Making the Most of a Thin Resume
When you’re short on experience, play up your strengths.
Recession or not, you’re job hunting. Trouble is, aside from some internships and a few part-time gigs, the work experience section of your resume is, well, thin. You know that you could nail a job if given the chance—but with the national unemployment rate hovering around 10%, how to get a foot in the door with so little to go on?
A resume redo. The key is highlighting your accomplishments, regardless of how you got them. Definitely include when you graduated and whatever positions you’ve held since—employers want to see that. But, also list volunteer organizations, student clubs, sports teams, or any group in which you’ve held a leadership position or made an impact. Detail projects completed, funds raised or other positive outcomes; you want to point to anything that shows your capabilities, especially if it dovetails with requirements of the job you’re going after. And, here’s a tip from executive recruiters: Describe your efforts using keywords that mirror the language in an employer’s job listing, so they can connect the dots between your skills and their position. If you’re going after a marketing associate job, for example, outline the email marketing campaign you created for your campus bookstore that led to a 10% increase in sales.
One More Thing
No matter what type of job you’re going after, be sure to include in-demand skills such as foreign languages and computer know-how – we’re talking about spreadsheets and database programs, here, not Facebook. Of course, it’s all relative. If all you can say is, “Basic Microsoft Word,” then you might not want to highlight that that’s all you know.

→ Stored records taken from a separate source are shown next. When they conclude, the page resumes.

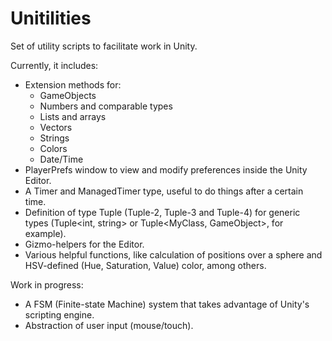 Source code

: Unitilities
===============

Set of utility scripts to facilitate work in Unity.

Currently, it includes:
* Extension methods for:
  * GameObjects
  * Numbers and comparable types
  * Lists and arrays
  * Vectors
  * Strings
  * Colors
  * Date/Time
* PlayerPrefs window to view and modify preferences inside the Unity Editor.
* A Timer and ManagedTimer type, useful to do things after a certain time.
* Definition of type Tuple (Tuple-2, Tuple-3 and Tuple-4) for generic types (Tuple&lt;int, string&gt; or Tuple&lt;MyClass, GameObject&gt;, for example).
* Gizmo-helpers for the Editor.
* Various helpful functions, like calculation of positions over a sphere and HSV-defined (Hue, Saturation, Value) color, among others.

Work in progress:
* A FSM (Finite-state Machine) system that takes advantage of Unity's scripting engine.
* Abstraction of user input (mouse/touch).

If You’re the Do-It-Yourself Type
You’ll have no problem revamping your resume with the help of free templates from Microsoft, About.com or other online sources – some even have those all-important keywords built in. If you need a little coaching, have a professional resume service to do it for you – though you’ll pay for the convenience. Websites such as ResumeWriters.com or Monster.com charge anywhere from $100 to $300 for a finished product that you’ll get back in two to three days. Everyone has a different resume style preference, however, and we’ve spoken to executive recruiters who think that professional resume services create resumes that are too complicated and fluffy.
Before you part with any cash, do some digging. With so many people out of work, public libraries are holding free resume writing workshops, and universities have made resume and career counseling services available to recent grads and other alumni.